What is important about the second week in October? It is National Fire Prevention week.
This week is set aside annually so our nation’s fire service can remind others about fire safety. Across our nation, and especially in South Carolina, there is an increase in fire calls, fire deaths, injuries, and property loss.
Fire is an equal opportunity destroyer of lives and property. In the past five years (since 2013), 337 citizens of South Carolina have lost their lives to fire in 283 separate fire incidents. Of these deaths, 80 percent occurred in single family homes. In 2017, it is reported 67 percent of deadly fires were in single family homes less than 1,500 square foot in size. It is also important to note 65 percent of death victims, during the past five years, were over the age of 49. For more information, the South Carolina Fire Marshal’s Office maintains a fire related database at firesafe.sc.gov
Those statistics are staggering. But, let’s work on changing them in a positive way.

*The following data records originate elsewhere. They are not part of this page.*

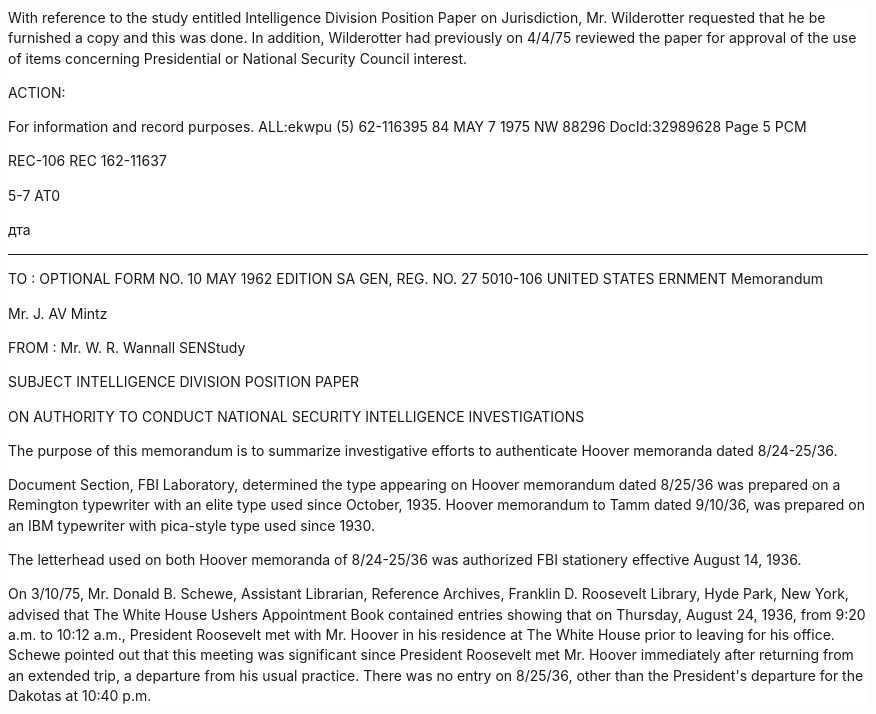 With reference to the study entitled Intelligence
Division Position Paper on Jurisdiction, Mr. Wilderotter requested
that he be furnished a copy and this was done. In addition,
Wilderotter had previously on 4/4/75 reviewed the paper for
approval of the use of items concerning Presidential or National
Security Council interest.

ACTION:

For information and record purposes.
ALL:ekwpu
(5)
62-116395
84 ΜΑΥ 7 1975
NW 88296 Docld:32989628 Page 5
PCM

REC-106
REC
162-11637

5-7
AT0

дта
***
TO
:
OPTIONAL FORM NO. 10
MAY 1962 EDITION
SA GEN, REG. NO. 27
5010-106
UNITED STATES ERNMENT
Memorandum

Mr. J. AV Mintz

FROM : Mr. W. R. Wannall
SENStudy

SUBJECT INTELLIGENCE DIVISION POSITION PAPER

ON AUTHORITY TO CONDUCT NATIONAL SECURITY
INTELLIGENCE INVESTIGATIONS

The purpose of this memorandum is to summarize investigative
efforts to authenticate Hoover memoranda dated 8/24-25/36.

Document Section, FBI Laboratory, determined the type appearing
on Hoover memorandum dated 8/25/36 was prepared on a Remington typewriter
with an elite type used since October, 1935. Hoover memorandum to Tamm dated
9/10/36, was prepared on an IBM typewriter with pica-style type used since 1930.

The letterhead used on both Hoover memoranda of 8/24-25/36 was
authorized FBI stationery effective August 14, 1936.

On 3/10/75, Mr. Donald B. Schewe, Assistant Librarian, Reference
Archives, Franklin D. Roosevelt Library, Hyde Park, New York, advised that
The White House Ushers Appointment Book contained entries showing that
on Thursday, August 24, 1936, from 9:20 a.m. to 10:12 a.m., President
Roosevelt met with Mr. Hoover in his residence at The White House prior to
leaving for his office. Schewe pointed out that this meeting was significant
since President Roosevelt met Mr. Hoover immediately after returning from
an extended trip, a departure from his usual practice. There was no entry
on 8/25/36, other than the President's departure for the Dakotas at 10:40 p.m.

Every fire death and incident can be avoided through safe practices. What is the first line of defense for life safety? Three words – working smoke alarms.
There needs to be working smoke alarms present in every home and/or apartment. A smoke alarm should be placed in every bedroom and on every level of the house/apartment. They should be installed on the ceiling or wall at least 4” away from where the ceiling and walls meet. Once installed, check the alarm monthly, and replace the battery twice a year, using Daylight Saving Time as a guide. Newer alarms actually have a 10 year sealed battery. Why 10 years? Smoke alarms only last for 10 years. Every alarm has a date of manufacture on the back and should be replaced after 10 years.
What is the second line of defense? Creating an escape plan.
Occupants should have an escape plan to include a safe meeting place outside the home such as a tree or mailbox. Schools and business are required to have fire and emergency drills for the safety of students and employees. The fire service recommends practicing an escape from your home to include all occupants. Think of this - during a fire, normal exits may be blocked by smoke and flame.
Every member of a house should know all exit locations, including windows. If your home has a second (or higher) floor, emergency escape ladders can be purchased at a local hardware store or online. And once out of the home – stay out. Never, ever attempt to enter the house after you have exited. Heat and smoke produced by furniture (and structured portions of the house) produce toxic smoke at temperatures exceeding 1,500 degrees Fahrenheit that quickly turn deadly.
Life safety doesn’t stop there. Do you use natural gas, propane, or fuel oil appliances, wood stoves, generators, or other equipment that exhausts carbon monoxide gas?
If you do, you must also have a carbon monoxide (CO) alarm.
CO gas is colorless, odorless, and causes death through the displacement of oxygen. CO alarms should be placed in central locations around sleeping areas, and when they alert, you should call 9-1-1. CO alarms also have an expiration date, based on the individual manufacturer, and should be replaced prior to expiration.
Fire Prevention week serves as an important annual reminder of the danger and effects of an uncontrolled fire. In truth, every day we should plan for the safety for ourselves, family, and friends. We have all heard the statement, “An ounce of prevention is worth a pound of cure.” This statement was said by the same person who created the first American Fire Department in 1736, Benjamin Franklin. Let’s take Franklin’s advice and make today, tomorrow, and the next a fire safe day.